# Elasticsearch & Warden
This notebook will illustrate how to organize our data in elasticsearch.  

First, have a local version of elasticsearch running.
  
  
Lets connect to our elasticsearch and test the connection.  
Run this cell before using the notebook.

In [2]:
from elasticsearch import Elasticsearch
import json

ES = Elasticsearch()

print('Testing connection...')
if ES.ping():
    print('Success!')
else:
    print('No connection...')

Testing connection...
Success!


## Index creation  
  
The first question we need to answer is *What will we put in our index*? We used to drop whole states of every endpoint in an organization in daily indices. However, the list of pii files contained in the state object is an unbounded list, meaning it could grow to whatever size. This made the state object have an unlimited number of nested objects. A large number of nested objects per document (> 10k) can cause problem in elasticsearch. This limit can be modified but in this interest of robustness, scalability and best practices, we will instead post **individual files** in our index.  
  
We now define the mapping that will represent a file object in our index.  
Each file that was posted as part of a single state will have the same **state** parameter, this will enable us to retrieve the content of a state with ease.


In [5]:
mappings = {
    'dynamic': 'strict',  # Makes it so the index will reject data if it does not respect the mapping
    'properties': {
        'path': {'type': 'text'},
        'score': {'type': 'float'},
        'mime_type': {'type': 'keyword'},
        'hash': {'type': 'keyword'},
        'encrypted': {'type': 'boolean'},
        'timestamp': {'type': 'date'},
        'content': {
            'type': 'nested',
            'properties': {
                'type_name': {'type': 'text'},    # This level represents the content of a pii file
                'type_id': {'type': 'keyword'},   # Type name and id represent the name and id of the corresponding RegExes
                'amount': {'type': 'integer'},
                'correlations': {
                    'type': 'nested',
                    'properties': {
                        'type_name': {'type': 'text'},
                        'type_id': {'type': 'keyword'},              # This level represents the correlation level
                        'correlation': {'type': 'float'}       # This structure allows for correlation on multiple entities, not just names
                        }
                }
            }
        },
        'state': {
            'properties': {
                'timestamp': {'type': 'date'},
                'endpoint_id': {'type': 'keyword'},
                'build_number': {'type': 'keyword'},
            }
        }
    }
}

The settings parameter remains to be fine tuned.

In [6]:
settings = {
    "number_of_shards": 1, 
    "max_inner_result_window": 1000, # Number of top hits we can pull from an aggregation
}

The next questions we need to answer are:

-*When do we create a new index*?


 -- to figure out --


-*How do we format the names of our indices*?  

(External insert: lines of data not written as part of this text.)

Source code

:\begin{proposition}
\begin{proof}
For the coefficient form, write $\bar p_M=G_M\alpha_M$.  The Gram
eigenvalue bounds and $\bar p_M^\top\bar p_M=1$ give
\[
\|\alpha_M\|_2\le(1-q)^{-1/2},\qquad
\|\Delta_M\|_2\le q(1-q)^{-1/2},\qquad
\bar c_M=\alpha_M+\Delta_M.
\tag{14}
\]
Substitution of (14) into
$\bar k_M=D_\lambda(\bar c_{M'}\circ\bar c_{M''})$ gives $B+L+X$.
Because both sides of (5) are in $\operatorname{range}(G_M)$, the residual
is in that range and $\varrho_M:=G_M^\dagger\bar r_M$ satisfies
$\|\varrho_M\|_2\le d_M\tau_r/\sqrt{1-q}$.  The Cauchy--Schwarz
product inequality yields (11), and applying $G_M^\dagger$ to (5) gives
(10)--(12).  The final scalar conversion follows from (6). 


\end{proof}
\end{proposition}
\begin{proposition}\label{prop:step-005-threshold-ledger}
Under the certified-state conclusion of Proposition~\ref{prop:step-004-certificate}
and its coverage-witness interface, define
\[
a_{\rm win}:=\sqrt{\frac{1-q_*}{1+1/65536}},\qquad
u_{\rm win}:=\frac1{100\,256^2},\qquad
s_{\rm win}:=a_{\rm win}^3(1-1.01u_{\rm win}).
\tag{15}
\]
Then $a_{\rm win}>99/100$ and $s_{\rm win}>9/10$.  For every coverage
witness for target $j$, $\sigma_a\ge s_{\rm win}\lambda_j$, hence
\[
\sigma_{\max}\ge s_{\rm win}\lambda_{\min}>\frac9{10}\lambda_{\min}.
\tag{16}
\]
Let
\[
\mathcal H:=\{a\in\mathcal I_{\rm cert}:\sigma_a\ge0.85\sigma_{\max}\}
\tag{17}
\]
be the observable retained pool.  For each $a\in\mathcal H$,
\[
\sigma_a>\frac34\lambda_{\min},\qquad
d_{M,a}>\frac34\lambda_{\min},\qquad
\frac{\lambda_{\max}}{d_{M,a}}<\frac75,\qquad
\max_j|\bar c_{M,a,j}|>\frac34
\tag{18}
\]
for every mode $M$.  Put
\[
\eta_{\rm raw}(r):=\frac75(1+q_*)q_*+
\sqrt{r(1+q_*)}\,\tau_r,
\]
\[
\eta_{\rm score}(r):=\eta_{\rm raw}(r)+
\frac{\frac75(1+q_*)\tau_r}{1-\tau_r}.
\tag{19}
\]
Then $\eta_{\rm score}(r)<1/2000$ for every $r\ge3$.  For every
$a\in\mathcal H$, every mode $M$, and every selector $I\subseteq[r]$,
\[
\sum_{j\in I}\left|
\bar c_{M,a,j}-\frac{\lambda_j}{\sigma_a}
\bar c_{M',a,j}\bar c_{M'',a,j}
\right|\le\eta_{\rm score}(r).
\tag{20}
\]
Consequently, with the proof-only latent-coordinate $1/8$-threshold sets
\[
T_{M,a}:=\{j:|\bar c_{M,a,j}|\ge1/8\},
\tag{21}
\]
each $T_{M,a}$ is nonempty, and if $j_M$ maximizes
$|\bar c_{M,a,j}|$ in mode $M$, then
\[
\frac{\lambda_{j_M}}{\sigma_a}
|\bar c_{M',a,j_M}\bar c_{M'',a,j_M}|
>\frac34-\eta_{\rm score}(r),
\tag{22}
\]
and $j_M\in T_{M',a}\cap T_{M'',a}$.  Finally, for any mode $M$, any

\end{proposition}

We need to be able to identify to which organization the new index belongs so we will add an organization identifier in the name. We will also need to know what time period is contained within the index, so we will add a date in it. Elasticsearch allows queries on wildcard strings for indices, so by using a format such as **mondata-{date}**, we can easily fetch all indices for the same organization by querying ** mondata-* **. Also, elasticsearch allows for date maths on queries, so we can easily query for specific time periods.

In [7]:
import time

org_id = 'mondata'
created_at = int(round(time.time()*1000, 0)) # ms since epoch

index_name = f'{org_id}-{created_at}'
request_body = {'mappings': mappings, 'settings': settings}

print(f'Attempting to create index: {index_name}')

response = ES.indices.create(index=index_name, body=request_body)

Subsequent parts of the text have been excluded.